Computes the specified percentile of values.

This is also called the "centile" or the 100-quantile.

The 25th percentile is also known as the first quartile (Q1), the 50th percentile as the median or second quartile (Q2), and the 75th percentile as the third quartile (Q3).

null values in the input are ignored. The operations either throw an exception when the input is empty (after filtering null or NaN values), or they return null when using the -orNull overloads.

All primitive numeric types are supported: Byte, Short, Int, Long, Float, and Double, but no mix of different number types. In these cases, the return type is always Double?. The results of the operation on these types are interpolated using Quantile Estimation Method R8.

The operation is also available for self-comparable columns (so columns of type T : Comparable<T>, like DateTime, String, etc.) In this case, the return type remains T?. The index of the result of the operation on these types is rounded using Quantile Estimation Method R3.
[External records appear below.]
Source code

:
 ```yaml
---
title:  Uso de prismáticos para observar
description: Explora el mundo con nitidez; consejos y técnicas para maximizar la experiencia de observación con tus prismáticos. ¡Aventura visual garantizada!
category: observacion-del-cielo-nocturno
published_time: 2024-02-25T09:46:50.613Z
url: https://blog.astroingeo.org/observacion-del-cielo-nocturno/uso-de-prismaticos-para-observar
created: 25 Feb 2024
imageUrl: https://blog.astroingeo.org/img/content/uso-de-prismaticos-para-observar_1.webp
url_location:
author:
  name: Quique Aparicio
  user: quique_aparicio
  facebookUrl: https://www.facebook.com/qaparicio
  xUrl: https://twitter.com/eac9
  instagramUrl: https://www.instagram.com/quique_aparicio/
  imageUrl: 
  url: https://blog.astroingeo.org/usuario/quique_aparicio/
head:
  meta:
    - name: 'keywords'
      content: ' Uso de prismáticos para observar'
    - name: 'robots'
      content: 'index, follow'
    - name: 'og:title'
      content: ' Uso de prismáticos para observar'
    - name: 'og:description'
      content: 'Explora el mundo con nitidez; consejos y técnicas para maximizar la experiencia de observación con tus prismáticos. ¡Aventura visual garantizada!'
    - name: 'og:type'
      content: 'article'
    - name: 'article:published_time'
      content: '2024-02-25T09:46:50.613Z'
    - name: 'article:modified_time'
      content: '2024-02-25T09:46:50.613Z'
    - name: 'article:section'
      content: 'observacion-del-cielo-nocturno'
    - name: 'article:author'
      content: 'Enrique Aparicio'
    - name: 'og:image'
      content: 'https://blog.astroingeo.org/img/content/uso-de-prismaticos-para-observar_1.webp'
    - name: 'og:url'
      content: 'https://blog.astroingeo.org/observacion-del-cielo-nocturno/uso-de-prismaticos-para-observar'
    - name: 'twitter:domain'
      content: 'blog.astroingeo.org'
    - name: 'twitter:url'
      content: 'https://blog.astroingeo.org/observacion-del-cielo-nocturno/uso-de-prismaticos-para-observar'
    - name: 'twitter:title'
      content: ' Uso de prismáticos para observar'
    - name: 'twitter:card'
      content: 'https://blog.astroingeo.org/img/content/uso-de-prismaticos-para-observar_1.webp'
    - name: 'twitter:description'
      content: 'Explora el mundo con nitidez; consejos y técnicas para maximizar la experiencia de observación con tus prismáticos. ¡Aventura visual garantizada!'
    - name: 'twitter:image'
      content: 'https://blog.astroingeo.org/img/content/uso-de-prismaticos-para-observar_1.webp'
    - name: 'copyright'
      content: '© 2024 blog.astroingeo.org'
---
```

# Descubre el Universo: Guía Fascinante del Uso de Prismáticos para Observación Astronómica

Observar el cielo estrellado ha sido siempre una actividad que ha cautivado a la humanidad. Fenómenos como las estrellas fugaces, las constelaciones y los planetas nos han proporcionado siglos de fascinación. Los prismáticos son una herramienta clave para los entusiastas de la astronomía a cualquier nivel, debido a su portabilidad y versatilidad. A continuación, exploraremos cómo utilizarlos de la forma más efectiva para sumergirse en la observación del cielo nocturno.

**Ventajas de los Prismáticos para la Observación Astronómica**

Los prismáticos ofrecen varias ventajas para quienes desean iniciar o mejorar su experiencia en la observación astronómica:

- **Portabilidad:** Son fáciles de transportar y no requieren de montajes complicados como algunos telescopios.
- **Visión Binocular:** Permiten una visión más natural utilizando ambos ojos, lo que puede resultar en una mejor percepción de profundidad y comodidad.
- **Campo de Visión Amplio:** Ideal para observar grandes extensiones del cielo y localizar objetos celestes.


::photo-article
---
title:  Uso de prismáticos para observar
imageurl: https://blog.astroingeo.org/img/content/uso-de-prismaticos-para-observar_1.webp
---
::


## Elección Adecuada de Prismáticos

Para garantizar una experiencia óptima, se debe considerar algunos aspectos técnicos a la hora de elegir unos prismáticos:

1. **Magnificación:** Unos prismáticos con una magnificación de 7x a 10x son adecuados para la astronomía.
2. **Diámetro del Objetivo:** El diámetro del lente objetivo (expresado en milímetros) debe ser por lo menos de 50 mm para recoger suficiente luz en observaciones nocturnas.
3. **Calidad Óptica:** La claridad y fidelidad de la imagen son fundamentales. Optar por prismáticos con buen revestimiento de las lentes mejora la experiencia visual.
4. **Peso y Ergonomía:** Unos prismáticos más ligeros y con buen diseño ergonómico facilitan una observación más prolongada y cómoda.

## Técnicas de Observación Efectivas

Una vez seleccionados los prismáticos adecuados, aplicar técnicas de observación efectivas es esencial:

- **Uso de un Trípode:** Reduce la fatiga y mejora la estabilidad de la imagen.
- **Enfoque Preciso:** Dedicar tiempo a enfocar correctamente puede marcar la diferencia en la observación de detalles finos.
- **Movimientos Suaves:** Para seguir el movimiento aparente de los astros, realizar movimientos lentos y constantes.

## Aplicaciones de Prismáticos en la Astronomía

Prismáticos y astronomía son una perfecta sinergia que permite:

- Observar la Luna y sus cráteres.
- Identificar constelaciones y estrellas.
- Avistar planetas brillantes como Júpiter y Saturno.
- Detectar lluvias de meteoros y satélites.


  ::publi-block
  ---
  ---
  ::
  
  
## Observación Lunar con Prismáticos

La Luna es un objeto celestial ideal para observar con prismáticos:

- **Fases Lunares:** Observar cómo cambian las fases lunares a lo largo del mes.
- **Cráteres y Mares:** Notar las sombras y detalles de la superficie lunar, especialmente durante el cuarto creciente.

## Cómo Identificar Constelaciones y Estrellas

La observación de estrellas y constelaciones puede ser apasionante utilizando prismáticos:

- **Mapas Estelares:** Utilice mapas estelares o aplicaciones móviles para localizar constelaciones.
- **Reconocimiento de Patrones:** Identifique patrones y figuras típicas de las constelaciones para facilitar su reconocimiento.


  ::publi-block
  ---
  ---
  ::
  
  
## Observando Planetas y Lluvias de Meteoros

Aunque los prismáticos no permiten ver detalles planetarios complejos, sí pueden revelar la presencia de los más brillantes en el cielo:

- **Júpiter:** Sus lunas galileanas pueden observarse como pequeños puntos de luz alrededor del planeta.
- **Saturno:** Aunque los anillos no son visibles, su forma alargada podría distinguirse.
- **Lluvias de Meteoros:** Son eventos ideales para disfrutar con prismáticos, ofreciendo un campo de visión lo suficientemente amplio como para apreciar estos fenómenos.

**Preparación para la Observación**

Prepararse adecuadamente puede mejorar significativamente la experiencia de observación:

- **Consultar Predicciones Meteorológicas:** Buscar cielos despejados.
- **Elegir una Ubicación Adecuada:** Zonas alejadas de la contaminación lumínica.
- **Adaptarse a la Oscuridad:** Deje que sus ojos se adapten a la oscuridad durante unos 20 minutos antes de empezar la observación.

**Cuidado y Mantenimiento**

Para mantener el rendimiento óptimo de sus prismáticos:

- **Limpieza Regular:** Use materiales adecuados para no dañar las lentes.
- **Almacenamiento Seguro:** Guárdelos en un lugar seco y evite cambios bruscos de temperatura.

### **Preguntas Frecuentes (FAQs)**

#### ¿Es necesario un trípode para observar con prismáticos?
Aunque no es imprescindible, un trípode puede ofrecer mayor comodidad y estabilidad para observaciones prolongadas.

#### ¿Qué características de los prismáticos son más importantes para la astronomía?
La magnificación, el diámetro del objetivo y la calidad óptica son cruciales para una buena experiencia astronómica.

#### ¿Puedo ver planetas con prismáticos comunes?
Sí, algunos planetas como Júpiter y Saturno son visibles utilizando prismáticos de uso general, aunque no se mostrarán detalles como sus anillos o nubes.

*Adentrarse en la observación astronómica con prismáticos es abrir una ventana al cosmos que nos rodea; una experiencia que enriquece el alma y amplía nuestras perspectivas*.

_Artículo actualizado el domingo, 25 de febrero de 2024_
All operations on Double/Float have the skipNaN option, which is set to false by default. This means that if a NaN is present in the input, it will be propagated to the result. When it's set to true, NaN values are ignored.

Quantile Estimation Methods

DataFrame follows Hyndman, Rob & Fan, Yanan. (1996). Sample Quantiles in Statistical Packages. The American Statistician. 50. 361-365. 10.1080/00031305.1996.10473566. and Apache Commons Statistics for the 9 commonly used quantile estimation methods.
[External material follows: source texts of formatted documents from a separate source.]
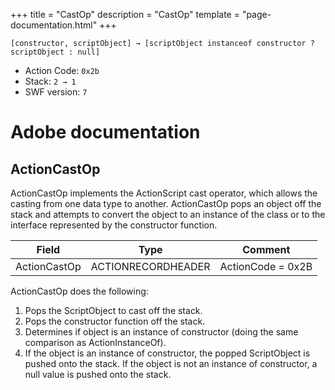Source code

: +++
title = "CastOp"
description = "CastOp"
template = "page-documentation.html"
+++

```
[constructor, scriptObject] → [scriptObject instanceof constructor ? scriptObject : null]
```

- Action Code: `0x2b`
- Stack: `2 → 1`
- SWF version: `7`

# Adobe documentation

## ActionCastOp

ActionCastOp implements the ActionScript cast operator, which allows the casting from one data type to
another. ActionCastOp pops an object off the stack and attempts to convert the object to an instance of the
class or to the interface represented by the constructor function.


| Field              | Type               | Comment           |
|--------------------|--------------------|-------------------|
| ActionCastOp       | ACTIONRECORDHEADER | ActionCode = 0x2B |

ActionCastOp does the following:
1. Pops the ScriptObject to cast off the stack.
2. Pops the constructor function off the stack.
3. Determines if object is an instance of constructor (doing the same comparison as ActionInstanceOf).
4. If the object is an instance of constructor, the popped ScriptObject is pushed onto the stack.
If the object is not an instance of constructor, a null value is pushed onto the stack.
For the percentile operation, DataFrame uses estimation method R3 when the given percentile needs to be selected from the values (like for self-comparable columns), and R8 when the given percentile can be interpolated from the values (of a numeric column). R8 was the recommended method by Hyndman and Fan, though other libraries, like Numpy default to R7, so slightly different results are to be expected.

In the future we might add an option to change the quantile estimation method.
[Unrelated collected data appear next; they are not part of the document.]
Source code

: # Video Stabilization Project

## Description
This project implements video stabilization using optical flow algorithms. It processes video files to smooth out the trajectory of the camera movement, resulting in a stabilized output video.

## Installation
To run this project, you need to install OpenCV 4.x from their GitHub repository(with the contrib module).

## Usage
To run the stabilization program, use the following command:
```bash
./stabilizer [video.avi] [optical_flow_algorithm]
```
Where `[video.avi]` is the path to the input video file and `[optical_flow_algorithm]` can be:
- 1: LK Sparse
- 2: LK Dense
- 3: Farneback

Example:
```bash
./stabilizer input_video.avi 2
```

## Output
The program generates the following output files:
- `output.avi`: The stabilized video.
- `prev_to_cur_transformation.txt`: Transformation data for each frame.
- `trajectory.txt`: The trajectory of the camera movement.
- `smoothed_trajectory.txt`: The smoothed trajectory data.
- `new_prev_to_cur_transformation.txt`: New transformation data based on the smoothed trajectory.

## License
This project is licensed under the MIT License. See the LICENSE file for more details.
df.percentile(25.0) // 25th percentile of values per every comparable column df.percentile(75.0) { age and weight } // 75th percentile of all values in `age` and `weight` df.percentileFor(50.0, skipNaN = true) { age and weight } // 50th percentile of values per `age` and `weight` separately df.percentileOf(75.0) { (weight ?: 0) / age } // 75th percentile of expression evaluated for every row df.percentileBy(25.0) { age } // DataRow where the 25th percentile of `age` lies (index rounded using R3)
df.percentile(25.0) df.age.percentile(75.0) df.groupBy { city }.percentile(50.0) df.pivot { city }.percentile(75.0) df.pivot { city }.groupBy { name.lastName }.percentile(25.0)

See statistics for details on complex data aggregations.

See column selectors for how to select the columns for this operation.

Type Conversion

The following automatic type conversions are performed for the percentile operation. (Note that null only appears in the return type when using -orNull overloads).

Conversion

Result for Empty Input

T -> T where T : Comparable\<T\>

null

Int -> Double

null

Byte -> Double

null

Short -> Double

null

Long -> Double

null

Double -> Double

null

Float -> Double

null

Nothing -> Nothing

null

16 June 2025